Discriminating role of bases in diketonate copper(i)-catalyzed C–O couplings: phenolversus diarylether

Abstract

The mechanism of the formation of phenol from PhI and CsOH catalysed by copper(I) ligated to the 1,3-diketonate ket′⁻ generated from 2,2,6,6-tetramethyl-3,5-heptanedione (TMHD) has been investigated by DFT calculations associated with experimental techniques: cyclic voltammetry, ¹H NMR, and ESI-MS. Weak halogen bonding between the negatively charged O atom of [(ket′)Cu^I–OH]⁻ and PhI leads to an oxidative addition that gives (ket′)Cu^III(Ph)–OH. The latter undergoes a faster reductive elimination that delivers (ket′)Cu^I(PhOH) from which PhOH is released.

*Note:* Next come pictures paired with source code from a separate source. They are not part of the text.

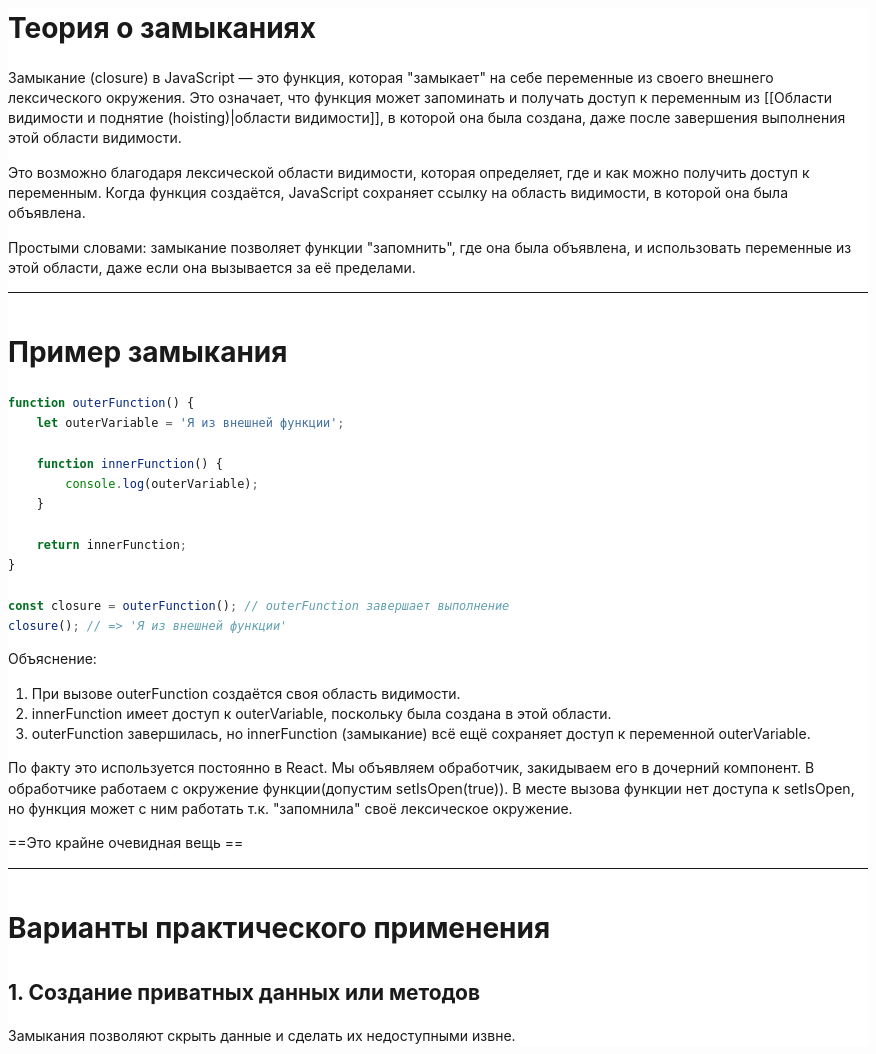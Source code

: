# Теория о замыканиях

Замыкание (closure) в JavaScript — это функция, которая "замыкает" на себе переменные из своего внешнего лексического окружения. Это означает, что функция может запоминать и получать доступ к переменным из [[Области видимости и поднятие (hoisting)|области видимости]], в которой она была создана, даже после завершения выполнения этой области видимости.

Это возможно благодаря лексической области видимости, которая определяет, где и как можно получить доступ к переменным. Когда функция создаётся, JavaScript сохраняет ссылку на область видимости, в которой она была объявлена.

Простыми словами: замыкание позволяет функции "запомнить", где она была объявлена, и использовать переменные из этой области, даже если она вызывается за её пределами.

---

# Пример замыкания

``` js
function outerFunction() {
    let outerVariable = 'Я из внешней функции';

    function innerFunction() {
        console.log(outerVariable);
    }

    return innerFunction;
}

const closure = outerFunction(); // outerFunction завершает выполнение
closure(); // => 'Я из внешней функции'
```


Объяснение:  
1. При вызове outerFunction создаётся своя область видимости.
2. innerFunction имеет доступ к outerVariable, поскольку была создана в этой области.
3. outerFunction завершилась, но innerFunction (замыкание) всё ещё сохраняет доступ к переменной outerVariable.

По факту это используется постоянно в React. Мы объявляем обработчик, закидываем его в дочерний компонент. В обработчике работаем с окружение функции(допустим setIsOpen(true)). В месте вызова функции нет доступа к setIsOpen, но функция может с ним работать т.к. "запомнила" своё лексическое окружение. 

==Это крайне очевидная вещь ==

---

# Варианты практического применения

## 1. Создание приватных данных или методов
   Замыкания позволяют скрыть данные и сделать их недоступными извне.

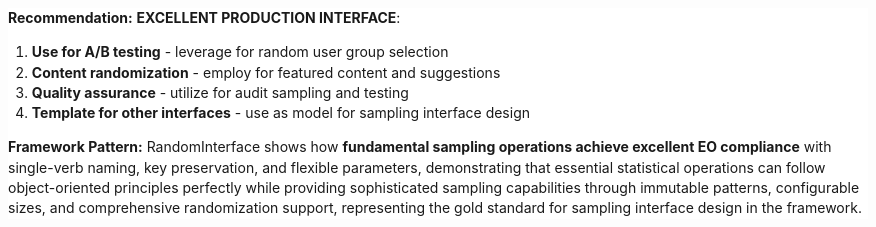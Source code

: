 **Recommendation:** **EXCELLENT PRODUCTION INTERFACE**:
1. **Use for A/B testing** - leverage for random user group selection
2. **Content randomization** - employ for featured content and suggestions
3. **Quality assurance** - utilize for audit sampling and testing
4. **Template for other interfaces** - use as model for sampling interface design

**Framework Pattern:** RandomInterface shows how **fundamental sampling operations achieve excellent EO compliance** with single-verb naming, key preservation, and flexible parameters, demonstrating that essential statistical operations can follow object-oriented principles perfectly while providing sophisticated sampling capabilities through immutable patterns, configurable sizes, and comprehensive randomization support, representing the gold standard for sampling interface design in the framework.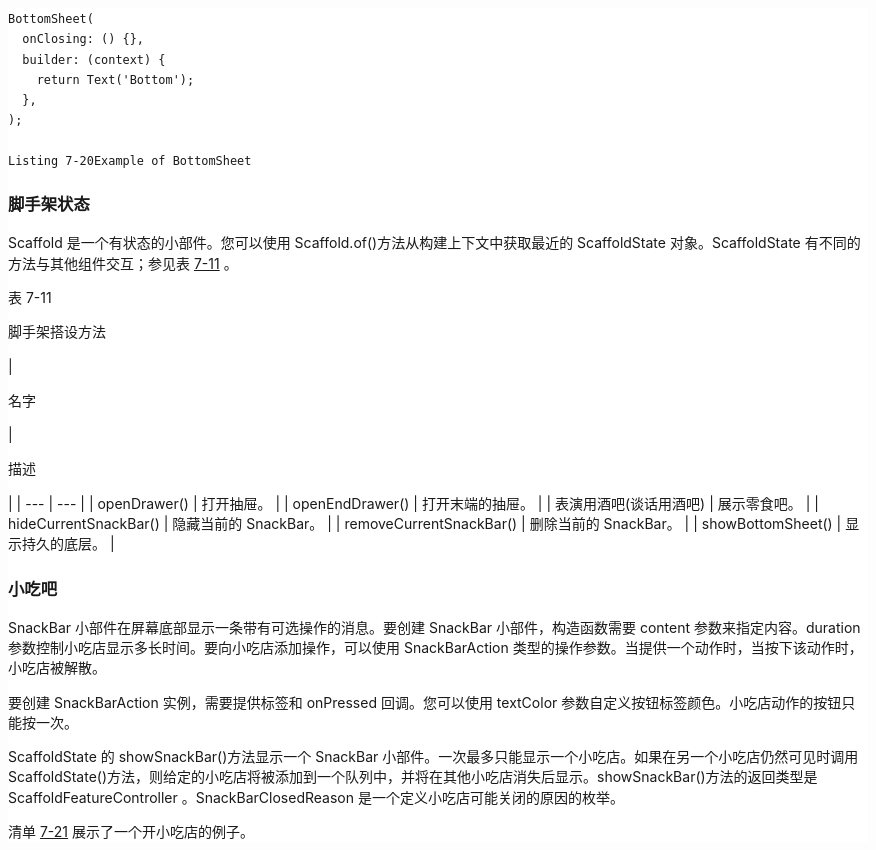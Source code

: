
 ```
BottomSheet(
  onClosing: () {},
  builder: (context) {
    return Text('Bottom');
  },
);

Listing 7-20Example of BottomSheet

```

### 脚手架状态

Scaffold 是一个有状态的小部件。您可以使用 Scaffold.of()方法从构建上下文中获取最近的 ScaffoldState 对象。ScaffoldState 有不同的方法与其他组件交互；参见表 [7-11](#Tab11) 。

表 7-11

脚手架搭设方法

<colgroup><col class="tcol1 align-left"> <col class="tcol2 align-left"></colgroup> 
| 

名字

 | 

描述

 |
| --- | --- |
| openDrawer() | 打开抽屉。 |
| openEndDrawer() | 打开末端的抽屉。 |
| 表演用酒吧(谈话用酒吧) | 展示零食吧。 |
| hideCurrentSnackBar() | 隐藏当前的 SnackBar。 |
| removeCurrentSnackBar() | 删除当前的 SnackBar。 |
| showBottomSheet() | 显示持久的底层。 |

### 小吃吧

SnackBar 小部件在屏幕底部显示一条带有可选操作的消息。要创建 SnackBar 小部件，构造函数需要 content 参数来指定内容。duration 参数控制小吃店显示多长时间。要向小吃店添加操作，可以使用 SnackBarAction 类型的操作参数。当提供一个动作时，当按下该动作时，小吃店被解散。

要创建 SnackBarAction 实例，需要提供标签和 onPressed 回调。您可以使用 textColor 参数自定义按钮标签颜色。小吃店动作的按钮只能按一次。

ScaffoldState 的 showSnackBar()方法显示一个 SnackBar 小部件。一次最多只能显示一个小吃店。如果在另一个小吃店仍然可见时调用 ScaffoldState()方法，则给定的小吃店将被添加到一个队列中，并将在其他小吃店消失后显示。showSnackBar()方法的返回类型是 ScaffoldFeatureController <snackbar snackbarclosedreason="">。SnackBarClosedReason 是一个定义小吃店可能关闭的原因的枚举。</snackbar>

清单 [7-21](#PC21) 展示了一个开小吃店的例子。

PhOPh is formed in the presence of an extra base Cs₂CO₃. The two catalytic cycles of formation of PhOH or PhOPh are branched at the level of (ket′)Cu^I(PhOH) that can either afford PhOH in the presence of CsOH or be deprotonated by Cs₂CO₃ to generate [(ket′)Cu^I–OPh]⁻. The oxidative addition of [(ket′)Cu^I–OPh]⁻ to PhI leads to (ket′)Cu^III(Ph)–OPh involved in a faster reductive elimination that delivers PhOPh and the Cu^I catalyst.